Fondazione Prada has announced the launch of the Fondazione Prada Film Fund, a new initiative designed to celebrate and sustain independent cinema worldwide. Led by Paolo Moretti, curator of Fondazione Prada’s Cinema Godard programme, in collaboration with Rebecca De Pas of the selection committee at the International Film Festival Rotterdam, the fund aims to become a vital support for bold and ambitious filmmaking the world over. The fund is worth EUR1.5 million and will officially launch in autumn 2025 through a call for entries.

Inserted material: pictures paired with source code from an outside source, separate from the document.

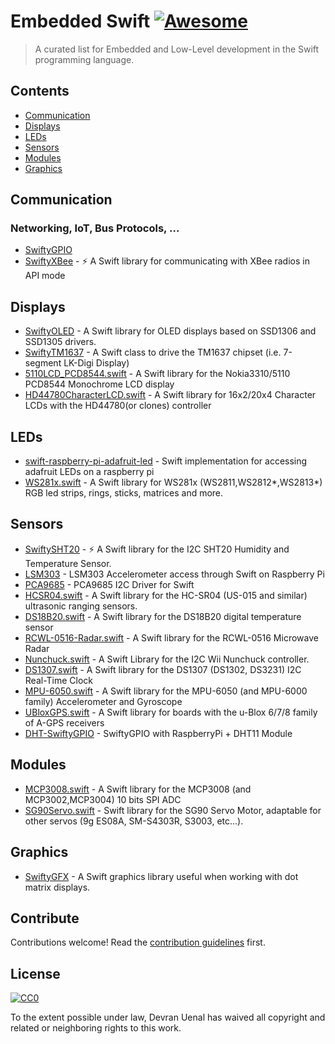 # Embedded Swift [![Awesome](https://awesome.re/badge.svg)](https://awesome.re)

> A curated list for Embedded and Low-Level development in the Swift programming language.


## Contents

- [Communication](#communication)
- [Displays](#displays)
- [LEDs](#leds)
- [Sensors](#sensors)
- [Modules](#modules)
- [Graphics](#graphics)

## Communication

### Networking, IoT, Bus Protocols, …

- [SwiftyGPIO](https://github.com/uraimo/SwiftyGPIO)
- [SwiftyXBee](https://github.com/samco182/SwiftyXBee) - ⚡️ A Swift library for communicating with XBee radios in API mode

## Displays

- [SwiftyOLED](https://github.com/3Qax/SwiftyOLED) - A Swift library for OLED displays based on SSD1306 and SSD1305 drivers.
- [SwiftyTM1637](https://github.com/SwiftyLinkerKit/SwiftyTM1637) - A Swift class to drive the TM1637 chipset (i.e. 7-segment LK-Digi Display)
- [5110LCD_PCD8544.swift](https://github.com/uraimo/5110lcd_pcd8544.swift) - A Swift library for the Nokia3310/5110 PCD8544 Monochrome LCD display
- [HD44780CharacterLCD.swift](https://github.com/uraimo/HD44780CharacterLCD.swift) - A Swift library for 16x2/20x4 Character LCDs with the HD44780(or clones) controller

## LEDs

- [swift-raspberry-pi-adafruit-led](https://github.com/jrahaim/swift-raspberry-pi-adafruit-led) - Swift implementation for accessing adafruit LEDs on a raspberry pi
- [WS281x.swift](https://github.com/uraimo/WS281x.swift) - A Swift library for WS281x (WS2811,WS2812*,WS2813*) RGB led strips, rings, sticks, matrices and more.

## Sensors

- [SwiftySHT20](https://github.com/samco182/SwiftySHT20) - ⚡️ A Swift library for the I2C SHT20 Humidity and Temperature Sensor.
- [LSM303](https://github.com/flx/LSM303) - LSM303 Accelerometer access through Swift on Raspberry Pi
- [PCA9685](https://github.com/Kaiede/PCA9685) - PCA9685 I2C Driver for Swift
- [HCSR04.swift](https://github.com/konifer44/HCSR04.swift) - A Swift library for the HC-SR04 (US-015 and similar) ultrasonic ranging sensors.
- [DS18B20.swift](https://github.com/uraimo/DS18B20.swift) - A Swift library for the DS18B20 digital temperature sensor
- [RCWL-0516-Radar.swift](https://github.com/uraimo/RCWL-0516-Radar.swift) - A Swift library for the RCWL-0516 Microwave Radar
- [Nunchuck.swift](https://github.com/uraimo/Nunchuck.swift) - A Swift Library for the I2C Wii Nunchuck controller.
- [DS1307.swift](https://github.com/uraimo/DS1307.swift) - A Swift library for the DS1307 (DS1302, DS3231) I2C Real-Time Clock
- [MPU-6050.swift](https://github.com/uraimo/MPU-6050.swift) - A Swift library for the MPU-6050 (and MPU-6000 family) Accelerometer and Gyroscope
- [UBloxGPS.swift](https://github.com/uraimo/UBloxGPS.swift) - A Swift library for boards with the u-Blox 6/7/8 family of A-GPS receivers
- [DHT-SwiftyGPIO](https://github.com/micheltlutz/DHT-SwiftyGPIO) - SwiftyGPIO with RaspberryPi + DHT11 Module

## Modules

- [MCP3008.swift](https://github.com/uraimo/MCP3008.swift) - A Swift library for the MCP3008 (and MCP3002,MCP3004) 10 bits SPI ADC
- [SG90Servo.swift](https://github.com/uraimo/SG90Servo.swift) - Swift library for the SG90 Servo Motor, adaptable for other servos (9g ES08A, SM-S4303R, S3003, etc...).

## Graphics

- [SwiftyGFX](https://github.com/3Qax/SwiftyGFX) - A Swift graphics library useful when working with dot matrix displays.


## Contribute

Contributions welcome! Read the [contribution guidelines](contributing.md) first.


## License

[![CC0](https://mirrors.creativecommons.org/presskit/buttons/88x31/svg/cc-zero.svg)](https://creativecommons.org/publicdomain/zero/1.0)

To the extent possible under law, Devran Uenal has waived all copyright and
related or neighboring rights to this work.

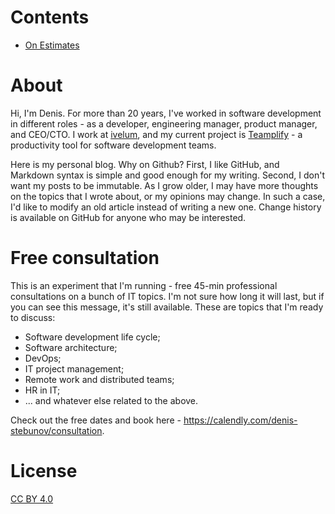 # Contents

- [On Estimates](https://github.com/stebunovd/blog/blob/master/contents/On-Estimates.md)

# About

Hi, I'm Denis. For more than 20 years, I've worked in software development in
different roles - as a developer, engineering manager, product manager, and
CEO/CTO. I work at [ivelum](https://ivelum.com), and my current project is
[Teamplify](https://teamplify.com) - a productivity tool for software
development teams.

Here is my personal blog. Why on Github? First, I like GitHub, and Markdown
syntax is simple and good enough for my writing. Second, I don't want my posts
to be immutable. As I grow older, I may have more thoughts on the topics that I
wrote about, or my opinions may change. In such a case, I'd like to modify an
old article instead of writing a new one. Change history is available on GitHub
for anyone who may be interested.

# Free consultation

This is an experiment that I'm running - free 45-min professional consultations
on a bunch of IT topics. I'm not sure how long it will last, but if you can see 
this message, it's still available. These are topics that I'm 
ready to discuss:
- Software development life cycle;
- Software architecture;
- DevOps;
- IT project management;
- Remote work and distributed teams;
- HR in IT;
- ... and whatever else related to the above.

Check out the free dates and book here - 
https://calendly.com/denis-stebunov/consultation.

# License

[CC BY 4.0](https://creativecommons.org/licenses/by/4.0/)
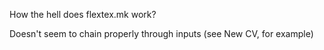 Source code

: How the hell does flextex.mk work?

Doesn't seem to chain properly through inputs (see New CV, for example)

Each year, the Fondazione Prada Film Fund jury will select 10–12 feature films, regardless of geography or genre. The fund’s main objective is to empower projects of high artistic value, while strengthening the institution’s two-decade legacy in the world of film. Selection will be driven by pure cinematic merit—the uniqueness of the directorial voice, and the ability of a film to contribute profoundly to contemporary film culture—and the fund will contribute to a film's key phases of development, production and post-production.
Miuccia Prada, president and director of Fondazione Prada explains, “Cinema is, for us, a laboratory for new ideas and a space of cultural education. For this reason, we have decided to actively contribute to the realisation of new works and to the support of auteur cinema. Through this fund we intend to deepen and broaden a dialogue with creation and contemporary experimentation.”
The fund is supported by a team of cinema professionals—producers, curators and internationally acknowledged experts—selected for their alignment with Fondazione Prada’s mission. It is designed to be an inherently inclusive platform, welcoming emerging talents alongside more established voices, and embracing a range of production scales and artistic perspectives that contribute to the plurality and vitality of contemporary cinema. As Moretti explains in an interview with Variety, the fund will back films “that seek to find new storytelling solutions and take on new challenges. The idea is to support a selection of films that is varied and diverse, somewhat in the spirit of the selection of a festival.”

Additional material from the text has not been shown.